We recently discussed this: Is the product of two Gaussian random variables also a Gaussian? What was established was that in nontrivial cases (i.e., ruling out zero-variance Gaussians, which are Dirac delta functions), the product of independent random variables with Gaussian distributions cannot have a Gaussian distribution. It's also easy to come up with examples of non-independent Gaussians whose product isn't Gaussian (e.g., the product of a Gaussian with itself).
But can one construct a nontrivial case in which the product of two non-independent Gaussian-distributed random variables is also Gaussian? If so, is it possible to do it with a joint distribution that is a well-behaved function, or only with one that is highly discontinuous or a generalized function?
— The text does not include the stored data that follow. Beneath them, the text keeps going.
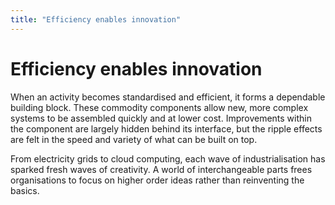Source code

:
 ```yaml
---
title: "Efficiency enables innovation"
---
```


# Efficiency enables innovation

When an activity becomes standardised and efficient, it forms a dependable building block. These commodity components allow new, more complex systems to be assembled quickly and at lower cost. Improvements within the component are largely hidden behind its interface, but the ripple effects are felt in the speed and variety of what can be built on top.

From electricity grids to cloud computing, each wave of industrialisation has sparked fresh waves of creativity. A world of interchangeable parts frees organisations to focus on higher order ideas rather than reinventing the basics.
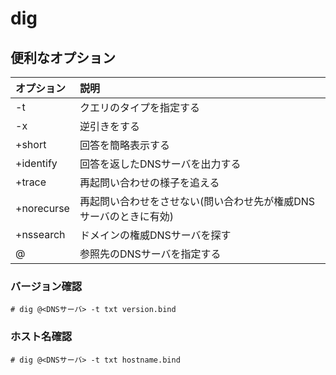# dig
## 便利なオプション
|オプション|説明|
|:---|:---|
|-t|クエリのタイプを指定する|
|-x|逆引きをする|
|+short|回答を簡略表示する|
|+identify|回答を返したDNSサーバを出力する|
|+trace|再起問い合わせの様子を追える|
|+norecurse|再起問い合わせをさせない(問い合わせ先が権威DNSサーバのときに有効)|
|+nssearch|ドメインの権威DNSサーバを探す|
|@|参照先のDNSサーバを指定する|

### バージョン確認
```
# dig @<DNSサーバ> -t txt version.bind
```

### ホスト名確認
```
# dig @<DNSサーバ> -t txt hostname.bind
```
As a possible approach in constructing such an example, suppose we start with independent Gaussians $X_0$ and $Y_0$, which both have mean 0 and standard deviation 1. Then $A_0=(10+X_0)(10+Y_0)$ is approximately Gaussian. The most noticeable deviation from Gaussianity would probably be that the $A_0$'s distribution would be skewed. I would imagine that we could then make up random variables $X_1$ and $Y_1$ with mean 0 and standard deviation 1, independent of $X_0$ and $Y_0$ but not independent of each other, such that we get zero skewness for $A_1=(10+aX_0+\sqrt{1-a^2}X_1)(10+aY_0+\sqrt{1-a^2}Y_1)$. Continuing in this way, we might be able to make all the moments of $A_n$ have Gaussian values as $n\rightarrow\infty$.
Another approach might be to take $X$ to be Gaussian, and $Y=f(X)$ for some function $f$ such that $f=f^{-1}$, so that $Y$ has the same distribution as $X$. It seems like if you had the freedom to make $f$ ill-behaved (maybe discontinuous everywhere), you ought to be able to make $XY$ have the desired distribution.